Il n’a pas fait assez froid dans le golfe du Saint-Laurent cet hiver pour que ce bouclier naturel se forme

Îles-de-la-Madeleine
La glace qui s’avance dans la mer près de L’Étang-du-Nord était fine et fragile, le 1er mars dernier, alors qu’autrefois, les Madelinots pouvaient marcher à cet endroit tant le couvert de glace était épais. Photo Dominique Scali


La glace qui permettait aux Madelinots de marcher pendant des heures autour des îles est pratiquement inexistante cet hiver, un symptôme flagrant du réchauffement qui touche tout le golfe du Saint-Laurent et empire l’érosion côtière.

À quoi ressemblent les effets des changements climatiques l’hiver dans le golfe du Saint-Laurent ? Il suffit de jeter un coup d’œil aux photos côtières prises aux Îles-de-la-Madeleine par Le Journal la semaine dernière et de les comparer à d’autres prises en 2014. 

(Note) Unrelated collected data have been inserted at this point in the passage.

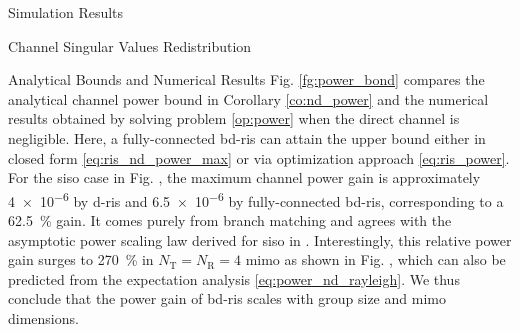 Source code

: \documentclass[journal]{IEEEtran}
\begin{document}
\begin{section}{Simulation Results}
\begin{subsection}{Channel Singular Values Redistribution}
\begin{subsubsection}{Analytical Bounds and Numerical Results}
		 Fig. \ref{fg:power_bond} compares the analytical channel power bound in Corollary \ref{co:nd_power} and the numerical results obtained by solving problem \eqref{op:power} when the direct channel is negligible.
		 Here, a fully-connected \gls{bd}-\gls{ris} can attain the upper bound either in closed form \eqref{eq:ris_nd_power_max} or via optimization approach \eqref{eq:ris_power}.
		 For the \gls{siso} case in Fig. , the maximum channel power gain is approximately \num{4e-6} by \gls{d}-\gls{ris} and \num{6.5e-6} by fully-connected \gls{bd}-\gls{ris}, corresponding to a \qty{62.5}{\percent} gain.
		 It comes purely from branch matching and agrees with the asymptotic power scaling law derived for \gls{siso} in \cite[(30)]{Shen2020a}.
		 Interestingly, this relative power gain surges to \qty{270}{\percent} in $N_\mathrm{T}=N_\mathrm{R}=4$ \gls{mimo} as shown in Fig. , which can also be predicted from the expectation analysis \eqref{eq:power_nd_rayleigh}.
		 We thus conclude that the power gain of \gls{bd}-\gls{ris} scales with group size and \gls{mimo} dimensions.
	 \end{subsubsection}

 \end{subsection}


\end{section}
\end{document}
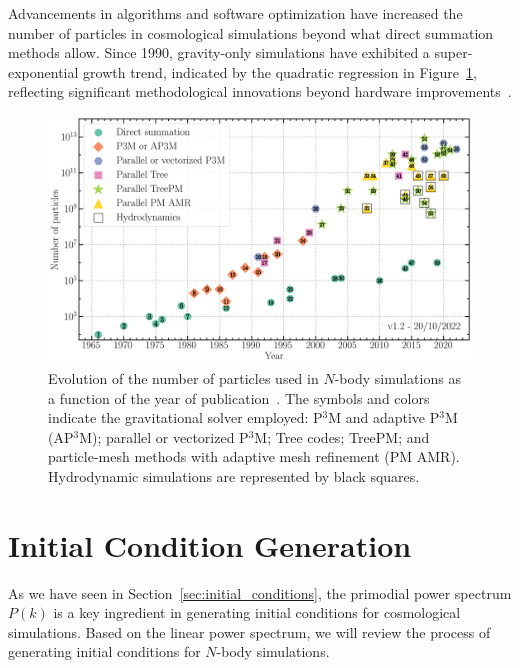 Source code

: Advancements in algorithms and software optimization have increased the number of particles in cosmological simulations beyond what direct summation methods allow. Since 1990, gravity-only simulations have exhibited a super-exponential growth trend, indicated by the quadratic regression in Figure~\ref{fig:particle-count}, reflecting significant methodological innovations beyond hardware improvements~\citep{leclercq2020}.

\begin{figure} \centering \includegraphics[width=\textwidth]{figures/Moore_law_cosmosims.png} \caption[Evolution of the number of particles used in $N$-body simulations]{Evolution of the number of particles used in $N$-body simulations as a function of the year of publication~\citep{leclercq2020}. The symbols and colors indicate the gravitational solver employed: P$^3$M and adaptive P$^3$M (AP$^3$M); parallel or vectorized P$^3$M; Tree codes; TreePM; and particle-mesh methods with adaptive mesh refinement (PM AMR). Hydrodynamic simulations are represented by black squares.} \label{fig:particle-count} \end{figure}

\section{Initial Condition Generation}
As we have seen in Section~\ref{sec:initial_conditions}, the primodial power spectrum $P(k)$ is a key ingredient in generating initial conditions for cosmological simulations. Based on the linear power spectrum, we will review the process of generating initial conditions for $N$-body simulations.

Il y a moins de dix ans, on pouvait encore se rendre à pied à l’île aux Goélands, située à moins d’un kilomètre de la rive de l’île centrale de Cap-aux-Meules. 

Îles-de-la-Madeleine
En 2014: Il était possible de se rendre à pied à l’île aux Goélands à partir de l’île de Cap-aux-Meules. Photo fournie par Jasmine Solomon

Cet hiver, ce petit pignon rocheux est ce qu’il est le reste de l’année : une île entourée d’eau, inaccessible à pied.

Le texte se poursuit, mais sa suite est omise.